Por Miguel Nagib
Mesmo sem ter sido julgada em primeira instância, a ação movida pelo Sistema COC de Ensino contra o coordenador do ESP, o advogado Miguel Nagib, e a jornalista Mírian Macedo já chegou ao Supremo Tribunal Federal (clique aqui para saber detalhes do processo).
O STF vai decidir, pela primeira vez, se uma ação de reparação de danos alegadamente causados por matéria informativa ou crítica veiculada pela internet deve ser ajuizada no foro do domicílio da pessoa que se diz ofendida – como se tem considerado até hoje – ou no do responsável pelos danos alegados (no caso, a ação foi ajuizada em Ribeirão Preto, onde fica a sede do COC, apesar de Nagib e Mírian terem domicílio em Brasília e São Paulo, respectivamente).
A questão é relevantíssima e interessa diretamente a todos os indivíduos que exercem, de forma regular ou esporádica, a liberdade de expressão por meio da internet. A tese sustentada no recurso que será julgado pelo STF é a de que a orientação atualmente seguida pelos tribunais expõe a pessoa que exerce a liberdade de informação jornalística por meio da internet ao risco de ser processada em qualquer lugar do país, dependendo do domicílio de quem vier a se sentir ofendido pela matéria publicada; e, nesse sentido, representa um grave embaraço àquela liberdade, o que ofende o art. 220, § 1º da Constituição Federal, segundo o qual “nenhuma lei conterá dispositivo que possa constituir embaraço à plena liberdade de informação jornalística em qualquer veículo de comunicação social”.

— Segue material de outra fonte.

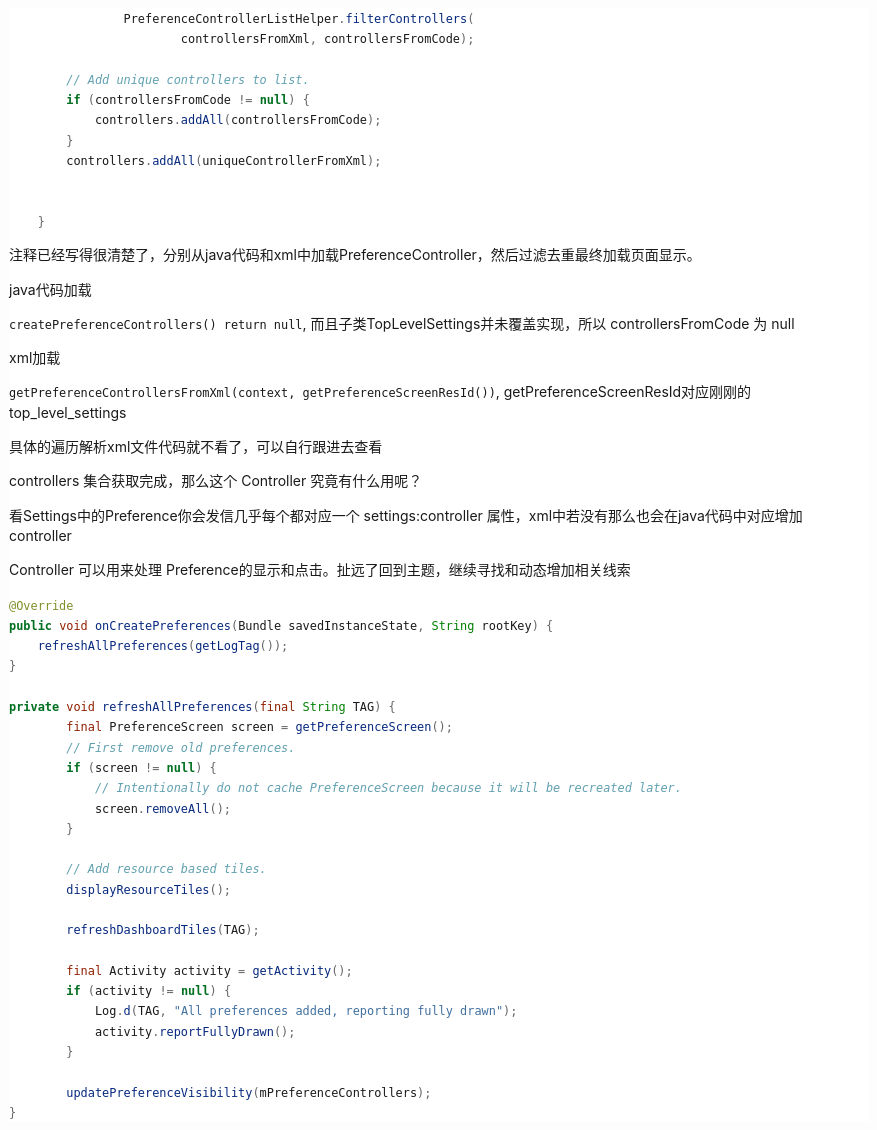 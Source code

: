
 ```java
                PreferenceControllerListHelper.filterControllers(
                        controllersFromXml, controllersFromCode);

        // Add unique controllers to list.
        if (controllersFromCode != null) {
            controllers.addAll(controllersFromCode);
        }
        controllers.addAll(uniqueControllerFromXml);

      
    }
```

注释已经写得很清楚了，分别从java代码和xml中加载PreferenceController，然后过滤去重最终加载页面显示。

java代码加载

`createPreferenceControllers() return null`,  而且子类TopLevelSettings并未覆盖实现，所以 controllersFromCode 为 null

xml加载

`getPreferenceControllersFromXml(context, getPreferenceScreenResId())`, getPreferenceScreenResId对应刚刚的 top_level_settings

具体的遍历解析xml文件代码就不看了，可以自行跟进去查看

controllers 集合获取完成，那么这个 Controller 究竟有什么用呢？

看Settings中的Preference你会发信几乎每个都对应一个 settings:controller 属性，xml中若没有那么也会在java代码中对应增加 controller 

Controller 可以用来处理 Preference的显示和点击。扯远了回到主题，继续寻找和动态增加相关线索

```java
@Override
public void onCreatePreferences(Bundle savedInstanceState, String rootKey) {
    refreshAllPreferences(getLogTag());
}

private void refreshAllPreferences(final String TAG) {
        final PreferenceScreen screen = getPreferenceScreen();
        // First remove old preferences.
        if (screen != null) {
            // Intentionally do not cache PreferenceScreen because it will be recreated later.
            screen.removeAll();
        }

        // Add resource based tiles.
        displayResourceTiles();

        refreshDashboardTiles(TAG);

        final Activity activity = getActivity();
        if (activity != null) {
            Log.d(TAG, "All preferences added, reporting fully drawn");
            activity.reportFullyDrawn();
        }

        updatePreferenceVisibility(mPreferenceControllers);
}

```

Em outubro de 2009, o STF reconheceu a repercussão geral da controvérsia. Com a aposentadoria do ministro Eros Grau, o caso será relatado pelo novo ministro Luiz Fux.

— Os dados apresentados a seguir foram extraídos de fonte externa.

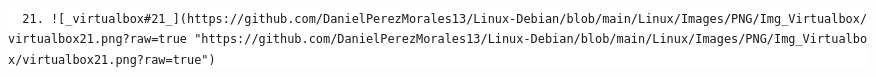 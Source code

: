      21. ![_virtualbox#21_](https://github.com/DanielPerezMorales13/Linux-Debian/blob/main/Linux/Images/PNG/Img_Virtualbox/virtualbox21.png?raw=true "https://github.com/DanielPerezMorales13/Linux-Debian/blob/main/Linux/Images/PNG/Img_Virtualbox/virtualbox21.png?raw=true")
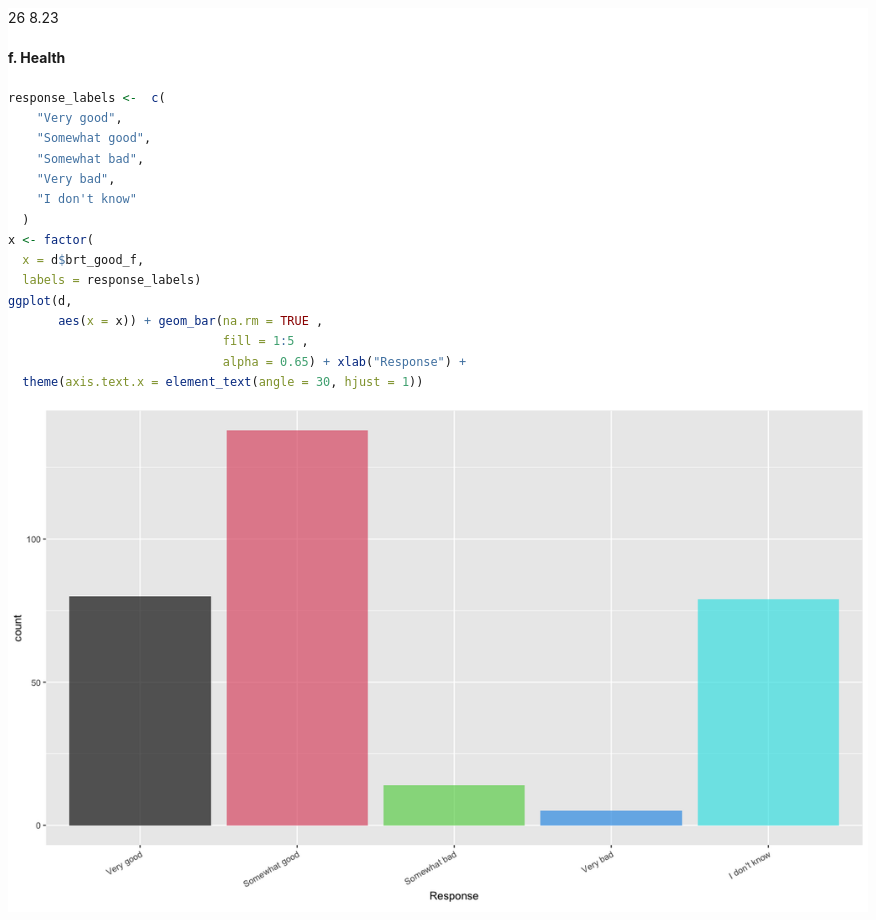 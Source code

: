    <td style="text-align:right;"> 26 </td>
   <td style="text-align:right;"> 8.23 </td>
  </tr>
</tbody>
</table>



#### f. Health

```r
response_labels <-  c(
    "Very good",
    "Somewhat good",
    "Somewhat bad",
    "Very bad",
    "I don't know"
  )
x <- factor(
  x = d$brt_good_f,
  labels = response_labels)
ggplot(d,
       aes(x = x)) + geom_bar(na.rm = TRUE ,
                              fill = 1:5 ,
                              alpha = 0.65) + xlab("Response") +
  theme(axis.text.x = element_text(angle = 30, hjust = 1))
```

![](INTERACT_sk_W1_HS_files/figure-html/brt_good_f-1.png)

A causa de Nagib está sendo patrocinada pelo ex-Ministro do STF José Paulo Sepúlveda Pertence.
Leia, a seguir, artigo de autoria de Miguel Nagib, publicado no jornal “O Globo” (31.03.2010), sob o título “Outra ameaça à liberdade”.
* * *
De acordo com a orientação que vem sendo seguida pelos tribunais brasileiros, as ações de reparação de danos (materiais ou morais) alegadamente causados por matéria publicada na internet devem ser ajuizadas no foro do domicílio do suposto ofendido.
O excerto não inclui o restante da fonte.